Thursday, May 21, 2015
So Wait....The Days Grow SHORTER In The Summer? Yes!
It is astounding and kind of ironic that too many (who likely never had exposure to basic astronomy ) fail to realize the days actually get progressively shorter during the summer (which begins at the summer solstice, or about June 21st.) Reference to the above diagram can help to clarify this, including that (for the northern hemisphere):
1) The shortest day of the year is at the winter solstice (Dec. 22-23)
2) The longest day of the year occurs at the summer solstice (June 21-22)
Let's examine this in a bit more detail, paying attention to the proportion of n. hemisphere solar exposure between points A and C. At point A in the diagram, we have the commencement of summer in the northern hemisphere (summer solstice) because the Earth's axis is tilted toward the Sun hence the N. hemisphere receives more direct sunlight, radiation. Also at point A, we have the longest day.
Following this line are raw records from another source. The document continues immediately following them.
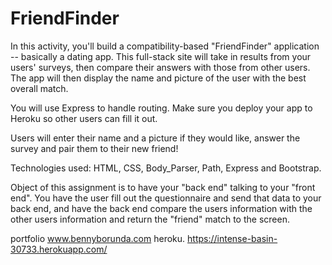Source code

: # FriendFinder
In this activity, you'll build a compatibility-based "FriendFinder" application -- basically a dating app. This full-stack site will take in results from your users' surveys, then compare their answers with those from other users. The app will then display the name and picture of the user with the best overall match. 

You will use Express to handle routing. Make sure you deploy your app to Heroku so other users can fill it out.

Users will enter their name and a picture if they would like, answer the survey and pair them to their new friend!

Technologies used: HTML, CSS, Body_Parser, Path, Express and Bootstrap.

Object of this assignment is to have your "back end" talking to your "front end". You have the user fill out the questionnaire and send that data to your back end, and have the back end compare the users information with the other users information and return the "friend" match to the screen.

portfolio  www.bennyborunda.com
heroku. https://intense-basin-30733.herokuapp.com/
Summer lasts up to point B which marks the autumnal equinox, but during this interval the length of day is continually growing shorter. Again, the proportion of N. hemisphere area exposed to the Sun continually decreases which means from point A onwards the days continually grow shorter. The N. hemisphere observer notes the Sun's altitude in the sky is becoming lower and its path across the sky (diurnal circle) less.
This extends to point C, or the winter solstice, which marks both the shortest day (again for the N. hemisphere) and the beginning of winter. Note the tilt of the Earth's axis is away from the Sun, indicating less direct solar heat, radiation - while the S. hemisphere now receives more - hence it is now summer in that hemisphere.
The winter season extends from point C to point D, with the day lengths now increasing all the while, until the vernal equinox is reached around or about March 21, the first day of Spring. Spring then extends from March 21 to the summer solstice, with the length of days increasing further as the observer notes the Sun now gains greater altitude in the sky, and thus longer diurnal circles (as it approaches the summer solstice (A).)
In summary then, the tilt of the Earth modulates the extent or the amount of sunlight-radiation (including heat) a hemisphere receives at a particular time, or over a given interval. Onset of winter and summer are defined respectively by the extreme axial tilts of either "fully away" from the Sun, and "fully toward", while Fall, Spring are defined by neutral tilts - i.e. neither away nor directly toward.
The main takeaway? Days grow shorter during the summer - they grow longer beginning with the winter solstice (Dec. 22-23) and extending to the summer solstice.